Monday, February 1, 2010

Ninth Circuit Affirms Ponzi Scheme Conviction and Sentence

The Ninth Circuit Court of Appeals issued a decision in United States v. Treadwell, that affirmed convictions in a case involving a Ponzi scheme.  The government said that Treadwell was the "mastermind" of this Ponzi scheme and the appellate court found that more than 1,700 investors lost their investment from this Ponzi scheme.   Following a jury verdict, the defendants were sentenced with Treadwell getting 300 months imprisonment; Sluder received 188 months and Saturday 63 months. There were also other terms for each of these sentences. Defendants appealed their convictions and also contested their sentences.
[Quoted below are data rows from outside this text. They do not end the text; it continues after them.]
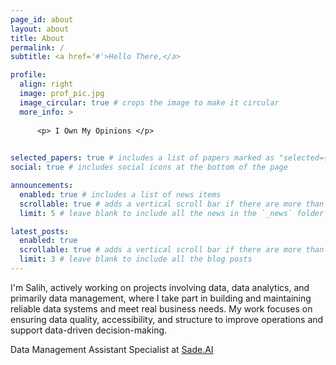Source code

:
 ```yaml
---
page_id: about
layout: about
title: About
permalink: /
subtitle: <a href='#'>Hello There,</a>

profile:
  align: right
  image: prof_pic.jpg
  image_circular: true # crops the image to make it circular
  more_info: >
    
      <p> I Own My Opinions </p>
    

selected_papers: true # includes a list of papers marked as "selected={true}"
social: true # includes social icons at the bottom of the page

announcements:
  enabled: true # includes a list of news items
  scrollable: true # adds a vertical scroll bar if there are more than 3 news items
  limit: 5 # leave blank to include all the news in the `_news` folder

latest_posts:
  enabled: true
  scrollable: true # adds a vertical scroll bar if there are more than 3 new posts items
  limit: 3 # leave blank to include all the blog posts
---
```


I'm Salih, actively working on projects involving data, data analytics, and primarily data management, where I take part in building and maintaining reliable data systems and meet real business needs. My work focuses on ensuring data quality, accessibility, and structure to improve operations and support data-driven decision-making.

Data Management Assistant Specialist at <a href='https://www.sade.ai'>Sade.AI</a>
The defendants claimed that "intent to defraud" under the wire fraud statute requires an "intent to cause an actual loss." They also argued that there was a Sixth Amendment violation in that "their sentences cannot be upheld as 'substantively reasonable' under 18 USC 3553(a) without reliance on judge-found facts - such as the amount of loss caused by the fraud - in violation of their Sixth Amendment jury trial right."  Defendant Treadwell also argued that it "was error for the district court to impose a two-point upward adjustment for misrepresentations that he was acting on behalf of a charitable organization;" and that "his sentence is substantively unreasonable under 18 USC 3553(a).  The Ninth  Circuit rejected the arguments of defendant and affirmed the conviction and sentence.